Jen Jackowski

Like a job application, an apartment application requires you to attach additional documents. Simply filling out the form with your information and a list of past apartments isn’t enough. Your potential landlord needs more information to show whether or not you’ll be a reliable tenant.

While you’re apartment hunting, gather the documents listed below. Some landlords will ask for everything, and others will only ask for a couple, so being prepared for any situation is your best bet.


Landlords ask to see your pay stubs, to make sure you’re employed and make as much money as you say you do.  (Remember, the landlord’s first concern is whether you’ll pay your rent). If you don’t make enough money, letting you move in is a terrible financial decision. Landlords typically only accept tenants for whom the rental price is 30% or less of their income.

Most of the time, landlords will ask for your two most recent pay stubs. If you have direct deposit, you can likely still find your pay stub online, or ask your boss for a copy. If you do get a physical stub with your paycheck, only provide a copy, not the original.


Bank statements

If you don’t have pay stubs, you can show bank statements instead. Both are the way that you show that you actually will have the money to pay your rent.

Take in two months’ worth of bank statements, showing how much money you have and how much you get paid. It can help to highlight the lines for your paycheck, to save the landlord the trouble of having to process everything on a long list of transactions.

Driver's license, passport, or other proof of residency

Bring your driver’s license or other identification with you when you tour apartments or when you go to fill out an application.

Some landlords are stricter than others about needing this documentation but having proof of residency with you can’t hurt. If you don’t have a driver’s license, a state ID, passport, or green card can show you are who you say you are and can legally live there.


A recommendation shows that you were a good tenant in a previous apartment community.  You don’t usually have to get an actual letter. Most landlords will accept basic information about your last apartments, such as the property manager’s contact information, so that they can call. Still, having a letter ahead of time can save them the work.

It’s a good idea to get one of these letters before moving from your current apartment building.  A referral letter that you were confident enough to ask for – and received – says a lot to a manager.

Vehicle registration and proof of insurance

If you’re bringing a car with you, the landlord needs to know what cars to expect on the property full time.

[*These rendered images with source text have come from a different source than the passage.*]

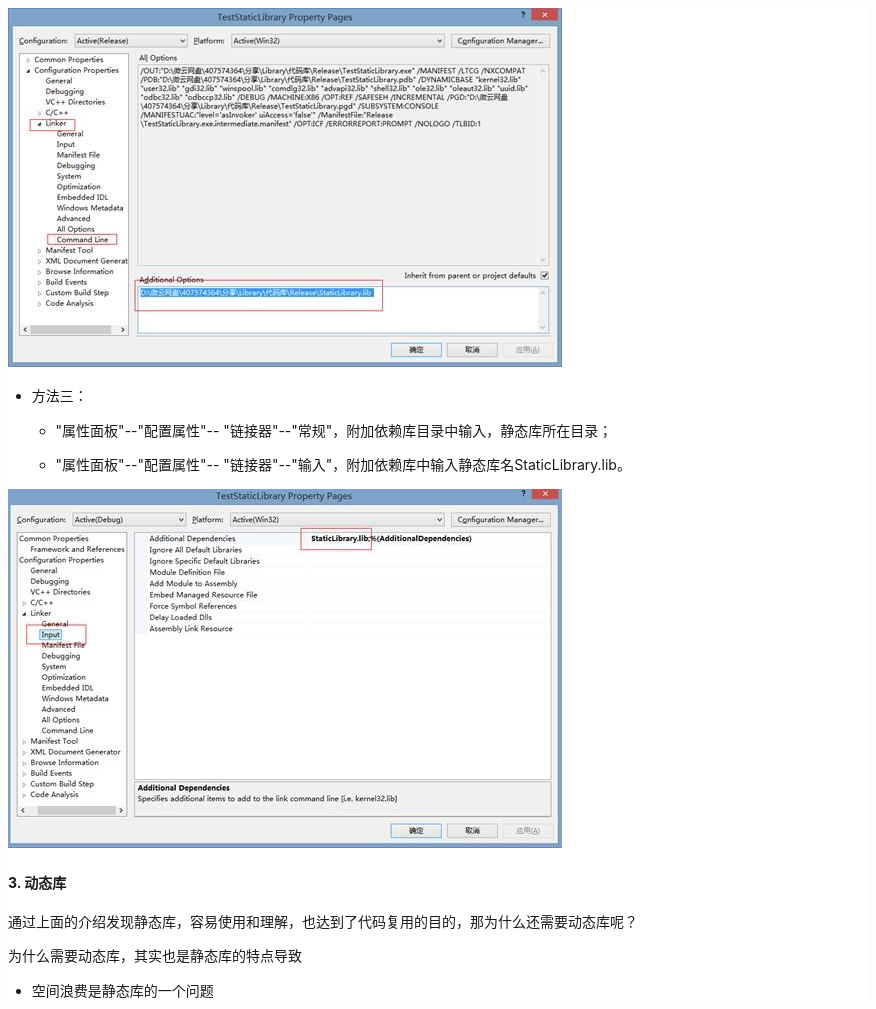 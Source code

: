 [![img](images/16201610-2bde8b094f5a4603848c574f1f228144.jpg)](http://www.runoob.com/wp-content/uploads/2015/05/16201610-2bde8b094f5a4603848c574f1f228144.jpg)

- 方法三：

  - "属性面板"--"配置属性"-- "链接器"--"常规"，附加依赖库目录中输入，静态库所在目录；

  - "属性面板"--"配置属性"-- "链接器"--"输入"，附加依赖库中输入静态库名StaticLibrary.lib。

![img](images/16201612-3af709f047ca4964898f3ce29680093c.jpg)

#### 3. 动态库

通过上面的介绍发现静态库，容易使用和理解，也达到了代码复用的目的，那为什么还需要动态库呢？

为什么需要动态库，其实也是静态库的特点导致

- 空间浪费是静态库的一个问题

Some buildings have a limited number of parking spaces per unit, so landlords want to make sure only the approved vehicles are in the lot. It can also help to tell if a car seems abandoned – they can check with you to make sure you’re just out of town for a while, not leaving your car abandoned.

Social Security number

Your parents may have warned you not to give out this precious nine-digit identification code, but you do have to provide it to a potential landlord. Property managers use this number to perform credit and background checks, to help tell if you’ll be a good tenant.

You shouldn’t have to provide a copy of your social security card, so memorize your number instead.

Hot Tip:  Do not store it on your phone or leave it visible in your apartment.

Rental history

You’ll need to provide your rental history, listing all apartments you’ve lived in. This should include addresses, the phone number of the property manager, how long you were there, how much you paid, and why you left.

If you’ve rented in several locations, it might be a good idea to go ahead and create a file of this information for yourself, so that you can take it with you when you apply.  You can always update it with each move. That way, you can make your application quickly, by copying the information, or simply providing a copy of the document with your application, instead of filling out that section.


Most applications have a section for references other than previous landlords. You should have a mental list of both professional and personal references, in case the landlord wants both. Just make sure to ask the people you plan to use as references for their permission, since they’ll be receiving a phone call.

These references can come from businesses where you’ve worked, non-profits where you’ve volunteered, even your church. Choose established and responsible adults as your references; your 20-year-old college dormmate isn’t as reliable in the eyes of a landlord as your 40-year-old boss.

Job history/resume

Someone who can hold a job is more likely to be able to pay the rent. Include a resume, with your current job and a few previous ones. Keep this information on hand so you can reference it when you apply for apartments.

More than just the salary, this shows how stable the money coming in is. If you leave every three months, your income isn’t stable, and thus isn’t reliable. If, however, you’ve had a job for five or more years, the 12 months you’ll be at this apartment will likely be a financially stable time.


Finally, bring your checkbook when applying for apartments. You may have to pay a fee to apply or to take the unit off the market until you sign the lease . That way, no one else can swoop in and take your dream apartment while you’re waiting for the OK.

Have all these items on hand when you tour a place in case you want to fill out an apartment application on the spot. It’s better to have it and not need it, than to wish you had everything with you and have to wait to fill out the application. Happy hunting!